Starring Sydney Sweeney as the Pynchonesquely named whistleblower Reality Winner, this filmic restaging of Winner’s questioning by the FBI in her own home is a tense, expertly modulated study in state control and the vulnerability of truth-tellers.

21 February 2023

By Nicolas Rapold

Sydney Sweeney as Reality Winner in Reality (2023)
Sight and Sound
  • Reviewed at the 2023 Berlin International Film Festival

Director Tina Satter goes granular with the details in her story of the 25-year-old American whistleblower Reality Winner, who was arrested in 2017 for leaking a report to investigative news outlet The Intercept that confirmed Russian hacking of US presidential voting systems. Satter, adapting her critically acclaimed 2019 play Is This a Room, dramatises Winner’s arrest by mining dialogue verbatim from FBI agents’ own transcripts of their wholly recorded visit to her home. The expertly staged and modulated result lends an eerie hyperreality and tension to the already theatrical and uncanny act of interrogation.
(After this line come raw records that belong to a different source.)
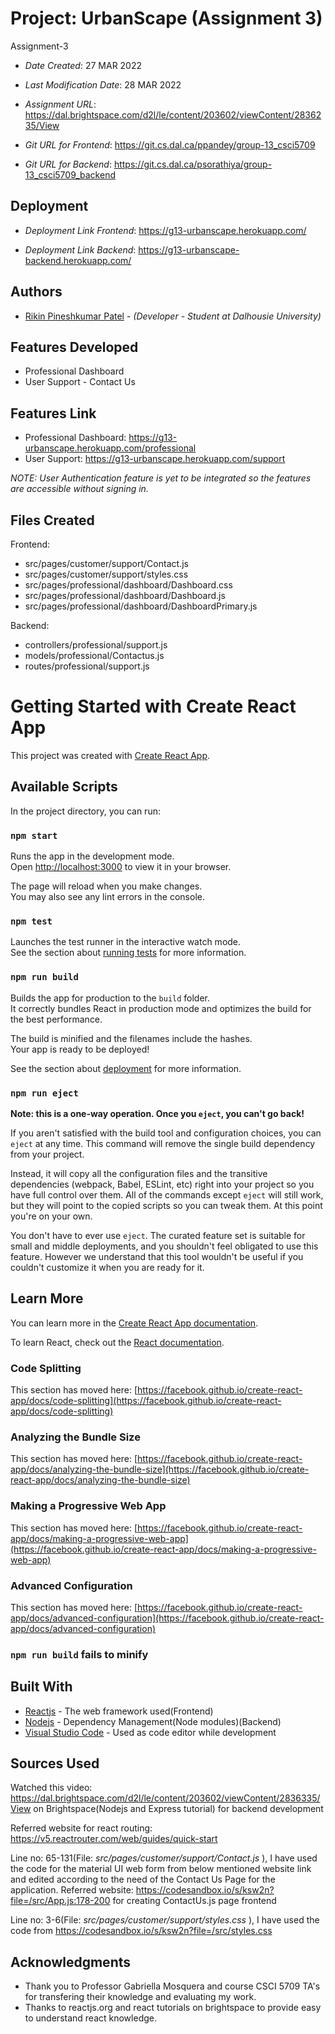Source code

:<!--- The following README.md sample file was adapted from https://gist.github.com/PurpleBooth/109311bb0361f32d87a2#file-readme-template-md by Gabriella Mosquera for academic use ---> 

# Project: UrbanScape (Assignment 3)

Assignment-3

* *Date Created*: 27 MAR 2022
* *Last Modification Date*: 28 MAR 2022
* *Assignment URL*: <https://dal.brightspace.com/d2l/le/content/203602/viewContent/2836235/View>

* *Git URL for Frontend*: <https://git.cs.dal.ca/ppandey/group-13_csci5709>

* *Git URL for Backend*: <https://git.cs.dal.ca/psorathiya/group-13_csci5709_backend>


## Deployment

* *Deployment Link Frontend*: <https://g13-urbanscape.herokuapp.com/>

* *Deployment Link Backend*: <https://g13-urbanscape-backend.herokuapp.com/>


## Authors

* [Rikin Pineshkumar Patel](rk947420@dal.ca) - *(Developer - Student at Dalhousie University)*


## Features Developed

* Professional Dashboard
* User Support - Contact Us

## Features Link

* Professional Dashboard: <https://g13-urbanscape.herokuapp.com/professional>
* User Support: <https://g13-urbanscape.herokuapp.com/support>

*NOTE: User Authentication feature is yet to be integrated so the features are accessible without signing in.*

## Files Created

Frontend:
* src/pages/customer/support/Contact.js
* src/pages/customer/support/styles.css
* src/pages/professional/dashboard/Dashboard.css
* src/pages/professional/dashboard/Dashboard.js
* src/pages/professional/dashboard/DashboardPrimary.js

Backend:
* controllers/professional/support.js
* models/professional/Contactus.js
* routes/professional/support.js


# Getting Started with Create React App

This project was created with [Create React App](https://github.com/facebook/create-react-app).

## Available Scripts

In the project directory, you can run:

### `npm start`

Runs the app in the development mode.\
Open [http://localhost:3000](http://localhost:3000) to view it in your browser.

The page will reload when you make changes.\
You may also see any lint errors in the console.

### `npm test`

Launches the test runner in the interactive watch mode.\
See the section about [running tests](https://facebook.github.io/create-react-app/docs/running-tests) for more information.

### `npm run build`

Builds the app for production to the `build` folder.\
It correctly bundles React in production mode and optimizes the build for the best performance.

The build is minified and the filenames include the hashes.\
Your app is ready to be deployed!

See the section about [deployment](https://facebook.github.io/create-react-app/docs/deployment) for more information.

### `npm run eject`

**Note: this is a one-way operation. Once you `eject`, you can't go back!**

If you aren't satisfied with the build tool and configuration choices, you can `eject` at any time. This command will remove the single build dependency from your project.

Instead, it will copy all the configuration files and the transitive dependencies (webpack, Babel, ESLint, etc) right into your project so you have full control over them. All of the commands except `eject` will still work, but they will point to the copied scripts so you can tweak them. At this point you're on your own.

You don't have to ever use `eject`. The curated feature set is suitable for small and middle deployments, and you shouldn't feel obligated to use this feature. However we understand that this tool wouldn't be useful if you couldn't customize it when you are ready for it.

## Learn More

You can learn more in the [Create React App documentation](https://facebook.github.io/create-react-app/docs/getting-started).

To learn React, check out the [React documentation](https://reactjs.org/).

### Code Splitting

This section has moved here: [https://facebook.github.io/create-react-app/docs/code-splitting](https://facebook.github.io/create-react-app/docs/code-splitting)

### Analyzing the Bundle Size

This section has moved here: [https://facebook.github.io/create-react-app/docs/analyzing-the-bundle-size](https://facebook.github.io/create-react-app/docs/analyzing-the-bundle-size)

### Making a Progressive Web App

This section has moved here: [https://facebook.github.io/create-react-app/docs/making-a-progressive-web-app](https://facebook.github.io/create-react-app/docs/making-a-progressive-web-app)

### Advanced Configuration

This section has moved here: [https://facebook.github.io/create-react-app/docs/advanced-configuration](https://facebook.github.io/create-react-app/docs/advanced-configuration)

### `npm run build` fails to minify


## Built With

<!--- Provide a list of the frameworks used to build this application, your list should include the name of the framework used, the url where the framework is available for download and what the framework was used for, see the example below --->

* [Reactjs](https://reactjs.org/) - The web framework used(Frontend)
* [Nodejs](https://nodejs.org/en/) - Dependency Management(Node modules)(Backend)
* [Visual Studio Code](https://code.visualstudio.com/) - Used as code editor while development

## Sources Used

Watched this video: <https://dal.brightspace.com/d2l/le/content/203602/viewContent/2836335/View> on Brightspace(Nodejs and Express tutorial) for backend development

Referred website for react routing: https://v5.reactrouter.com/web/guides/quick-start

Line no: 65-131(File: *src/pages/customer/support/Contact.js* ), I have used the code for the material UI web form from below mentioned website link and edited according to the need of the Contact Us Page for the application. Referred website: <https://codesandbox.io/s/ksw2n?file=/src/App.js:178-200> for creating ContactUs.js page frontend

Line no: 3-6(File: *src/pages/customer/support/styles.css* ), I have used the code from <https://codesandbox.io/s/ksw2n?file=/src/styles.css> 

## Acknowledgments

* Thank you to Professor Gabriella Mosquera and course CSCI 5709 TA's for transfering their knowledge and evaluating my work. 
* Thanks to reactjs.org and react tutorials on brightspace to provide easy to understand react knowledge.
Remarkably, considering the semi-experimental stage source, Satter casts Euphoria (2019-) and The White Lotus (2021-) star Sydney Sweeney as Winner, and without directing the actor to deliver a righteous yowl of outrage. Of course, that wouldn’t have fit the transcript anyway, which dutifully supplies the film’s chillingly banal circumstances: Winner is arrested after arriving at her single-level Augusta, Georgia house with groceries. She answers the initially desultory questioning of the FBI agents, outdoors and indoors, while searches of the premises proceed. Her biggest voiced concern is about the welfare of her cat and dog, because, as an NSA contractor (a Farsi/Dari/Pashto linguist), she thinks it might all be a routine security check.
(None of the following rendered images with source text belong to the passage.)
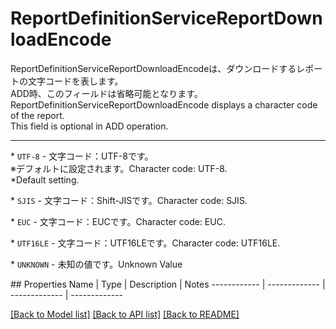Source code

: # ReportDefinitionServiceReportDownloadEncode

<div lang=\"ja\">ReportDefinitionServiceReportDownloadEncodeは、ダウンロードするレポートの文字コードを表します。<br> ADD時、このフィールドは省略可能となります。</div> <div lang=\"en\">ReportDefinitionServiceReportDownloadEncode displays a character code of the report.<br> This field is optional in ADD operation.</div> <hr> <p>* <code>UTF-8</code> - <span lang=\"ja\">文字コード：UTF-8です。<br>※デフォルトに設定されます。</span><span lang=\"en\">Character code: UTF-8.<br>*Default setting.</span></p> <p>* <code>SJIS</code> - <span lang=\"ja\">文字コード：Shift-JISです。</span><span lang=\"en\">Character code: SJIS.</span></p> <p>* <code>EUC</code> - <span lang=\"ja\">文字コード：EUCです。</span><span lang=\"en\">Character code: EUC.</span></p> <p>* <code>UTF16LE</code> - <span lang=\"ja\">文字コード：UTF16LEです。</span><span lang=\"en\">Character code: UTF16LE.</span></p> <p>* <code>UNKNOWN</code> - <span lang=\"ja\">未知の値です。</span><span lang=\"en\">Unknown Value</span></p> 
## Properties
Name | Type | Description | Notes
------------ | ------------- | ------------- | -------------

[[Back to Model list]](../README.md#documentation-for-models) [[Back to API list]](../README.md#documentation-for-api-endpoints) [[Back to README]](../README.md)


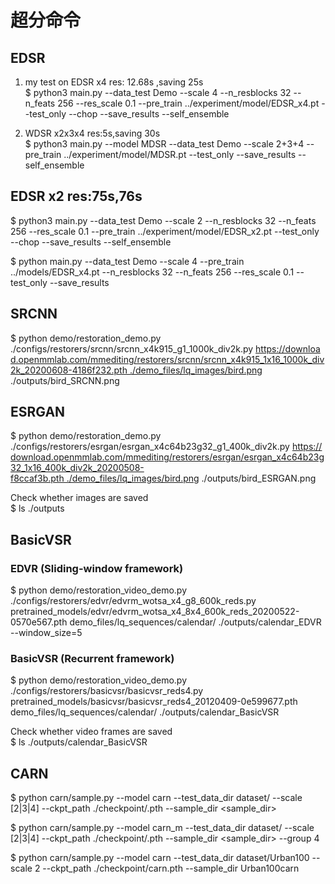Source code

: # 超分命令

## EDSR
1. my test on EDSR x4 res: 12.68s ,saving 25s  
$ python3 main.py --data_test Demo --scale 4 --n_resblocks 32 --n_feats 256 --res_scale 0.1 --pre_train ../experiment/model/EDSR_x4.pt --test_only --chop --save_results --self_ensemble

2. WDSR x2x3x4 res:5s,saving 30s  
$ python3 main.py --model MDSR --data_test Demo --scale 2+3+4 --pre_train ../experiment/model/MDSR.pt --test_only --save_results --self_ensemble

## EDSR x2 res:75s,76s
$ python3 main.py --data_test Demo --scale 2 --n_resblocks 32 --n_feats 256 --res_scale 0.1 --pre_train ../experiment/model/EDSR_x2.pt --test_only --chop --save_results --self_ensemble

$ python main.py --data_test Demo --scale 4 --pre_train ../models/EDSR_x4.pt --n_resblocks 32 --n_feats 256 --res_scale 0.1 --test_only --save_results

## SRCNN
$ python demo/restoration_demo.py ./configs/restorers/srcnn/srcnn_x4k915_g1_1000k_div2k.py https://download.openmmlab.com/mmediting/restorers/srcnn/srcnn_x4k915_1x16_1000k_div2k_20200608-4186f232.pth ./demo_files/lq_images/bird.png ./outputs/bird_SRCNN.png

## ESRGAN
$ python demo/restoration_demo.py ./configs/restorers/esrgan/esrgan_x4c64b23g32_g1_400k_div2k.py https://download.openmmlab.com/mmediting/restorers/esrgan/esrgan_x4c64b23g32_1x16_400k_div2k_20200508-f8ccaf3b.pth ./demo_files/lq_images/bird.png ./outputs/bird_ESRGAN.png

Check whether images are saved  
$ ls ./outputs

## BasicVSR
### EDVR (Sliding-window framework)
$ python demo/restoration_video_demo.py ./configs/restorers/edvr/edvrm_wotsa_x4_g8_600k_reds.py pretrained_models/edvr/edvrm_wotsa_x4_8x4_600k_reds_20200522-0570e567.pth demo_files/lq_sequences/calendar/ ./outputs/calendar_EDVR --window_size=5

### BasicVSR (Recurrent framework)
$ python demo/restoration_video_demo.py ./configs/restorers/basicvsr/basicvsr_reds4.py pretrained_models/basicvsr/basicvsr_reds4_20120409-0e599677.pth demo_files/lq_sequences/calendar/ ./outputs/calendar_BasicVSR

Check whether video frames are saved  
$ ls ./outputs/calendar_BasicVSR

## CARN
$ python carn/sample.py --model carn --test_data_dir dataset/ --scale [2|3|4] --ckpt_path ./checkpoint/.pth --sample_dir <sample_dir>

$ python carn/sample.py --model carn_m --test_data_dir dataset/ --scale [2|3|4] --ckpt_path ./checkpoint/.pth --sample_dir <sample_dir> --group 4

$ python carn/sample.py --model carn --test_data_dir dataset/Urban100 --scale 2 --ckpt_path ./checkpoint/carn.pth --sample_dir Urban100carn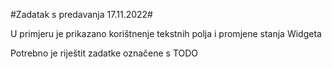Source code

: #Zadatak s predavanja 17.11.2022#

U primjeru je prikazano korištnenje tekstnih polja i promjene stanja Widgeta 

Potrebno je riještit zadatke označene s TODO

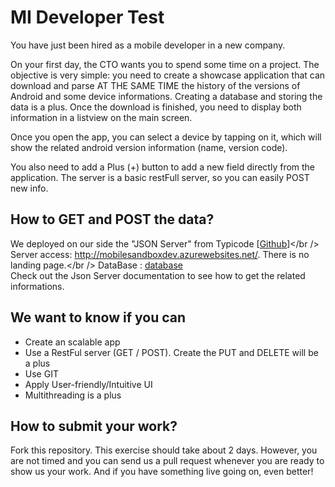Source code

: # MI Developer Test

You have just been hired as a mobile developer in a new company.

On your first day, the CTO wants you to spend some time on a project.
The objective is very simple: you need to create a showcase application that can download and parse AT THE SAME TIME the history of the versions of Android and some device informations. Creating a database and storing the data is a plus. Once the download is finished, you need to display both information in a listview on the main screen. 

Once you open the app, you can select a device by tapping on it, which will show the related android version information (name, version code).

You also need to add a Plus (+) button to add a new field directly from the application. The server is a basic restFull server, so you can easily POST new info. 

## How to GET and POST the data?
We deployed on our side the "JSON Server" from Typicode [<a href='https://github.com/typicode/json-server'>Github</a>]</br />
Server access: <a href='http://mobilesandboxdev.azurewebsites.net/'>http://mobilesandboxdev.azurewebsites.net/</a>. There is no landing page.</br />
DataBase :  <a href='https://github.com/massiveinfinity/mi-dev-test/blob/master/database.json'>database</a><br />
Check out the Json Server documentation to see how to get the related informations.

## We want to know if you can 
- Create an scalable app
- Use a RestFul server (GET / POST). Create the PUT and DELETE will be a plus
- Use GIT
- Apply User-friendly/Intuitive UI
- Multithreading is a plus

## How to submit your work?
Fork this repository. This exercise should take about 2 days. However, you are not timed and you can send us a pull request whenever you are ready to show us your work.
And if you have something live going on, even better!
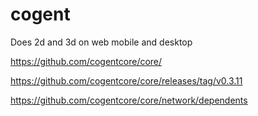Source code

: # cogent

Does 2d and 3d on web mobile and desktop

https://github.com/cogentcore/core/

https://github.com/cogentcore/core/releases/tag/v0.3.11

https://github.com/cogentcore/core/network/dependents

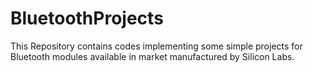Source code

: # BluetoothProjects
This Repository contains codes implementing some simple projects for Bluetooth modules available in market manufactured by Silicon Labs.
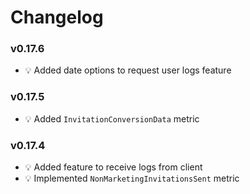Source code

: # Changelog

### v0.17.6
- :bulb: Added date options to request user logs feature

### v0.17.5
- :bulb: Added `InvitationConversionData` metric

### v0.17.4
- :bulb: Added feature to receive logs from client
- :bulb: Implemented `NonMarketingInvitationsSent` metric

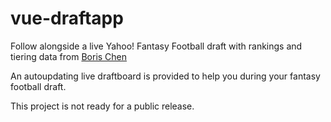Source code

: # vue-draftapp
Follow alongside a live Yahoo! Fantasy Football draft with rankings and tiering data from [Boris Chen](http://www.borischen.co/)

An autoupdating live draftboard is provided to help you during your fantasy football draft.

This project is not ready for a public release. 
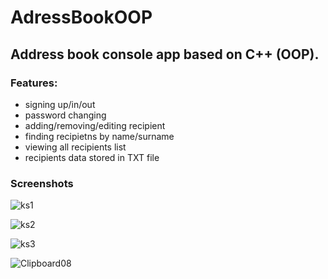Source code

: # AdressBookOOP
## Address book console app based on C++ (OOP).

### Features:
- signing up/in/out
- password changing
- adding/removing/editing recipient
- finding recipietns by name/surname
- viewing all recipients list
- recipients data stored in TXT file

### Screenshots
![ks1](https://user-images.githubusercontent.com/59318234/120065153-3865d500-c070-11eb-9e16-45cfe6ed1e3d.jpg)

![ks2](https://user-images.githubusercontent.com/59318234/120065156-3a2f9880-c070-11eb-85de-4800ae2ddd35.jpg)

![ks3](https://user-images.githubusercontent.com/59318234/120065157-3ac82f00-c070-11eb-8aee-1cec760ce2d0.jpg)

![Clipboard08](https://user-images.githubusercontent.com/59318234/120067081-fb9edb80-c079-11eb-9a84-4b1bb857efd1.png)
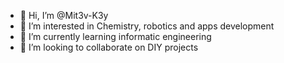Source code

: - 👋 Hi, I’m @Mit3v-K3y
- 👀 I’m interested in Chemistry, robotics and apps development
- 🌱 I’m currently learning informatic engineering
- 💞️ I’m looking to collaborate on DIY projects


<!---
Mit3v-K3y/Mit3v-K3y is a ✨ special ✨ repository because its `README.md` (this file) appears on your GitHub profile.
You can click the Preview link to take a look at your changes.
--->
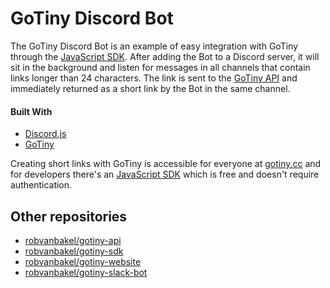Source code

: # GoTiny Discord Bot

The GoTiny Discord Bot is an example of easy integration with GoTiny through the [JavaScript SDK](https://github.com/robvanbakel/gotiny-sdk). After adding the Bot to a Discord server, it will sit in the background and listen for messages in all channels that contain links longer than 24 characters. The link is sent to the [GoTiny API](https://github.com/robvanbakel/gotiny-api) and immediately returned as a short link by the Bot in the same channel.

#### Built With

- [Discord.js](https://discord.js.org)
- [GoTiny](https://www.npmjs.com/package/gotiny)

Creating short links with GoTiny is accessible for everyone at [gotiny.cc](https://gotiny.cc) and for developers there's an [JavaScript SDK](https://github.com/robvanbakel/gotiny-sdk) which is free and doesn't require authentication. 

## Other repositories

- [robvanbakel/gotiny-api](https://github.com/robvanbakel/gotiny-api)
- [robvanbakel/gotiny-sdk](https://github.com/robvanbakel/gotiny-sdk)
- [robvanbakel/gotiny-website](https://github.com/robvanbakel/gotiny-website)
- [robvanbakel/gotiny-slack-bot](https://github.com/robvanbakel/gotiny-slack-bot)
Those pets – and her CrossFit routines, and other quotidian details – are soon the subject of questioning as the agents wend their way toward hardball inquiries and give her room to incriminate herself. But Satter’s high-fidelity approach also serves to express the totalising control of the all-male FBI team, whose rather personal queries could not possibly constitute actual banter, given the power dynamic. (Periodically, ‘glitch’ visual effects signal moments in the investigation that remain censored from the record.) It’s all ambiently menacing, even if the khaki-clad lead questioner is played by nebbishy Josh Hamilton as a kind of affably self-assured company man (though his colleagues skew don’t-mess-with-me burly).

Winner, an Air Force member and amateur weightlifter, has a self-deprecating humour and easygoing distractedness that Sweeney (who is about Winner’s age at the time of arrest) channels aptly. It’s possible to wonder whether Winner didn’t protect herself better because, at some level, she felt that she had done the right thing in informing voters of the threat to democracy: she held telling the truth to be self-evident. But not even sharing the gun enthusiasms of her FBI agents – who don’t blink when she says she has a pink AR-15 and a Glock – can save her from the inevitable handcuffing. Winner was later sentenced to an outsized five-year stint by the very Trump Administration that was helped to power by Russian agents, and Satter’s trenchant film uses the foregone conclusion of its structure to underline the tragic injustice of its heroine’s fate.

Reality is in UK cinemas from 2 June.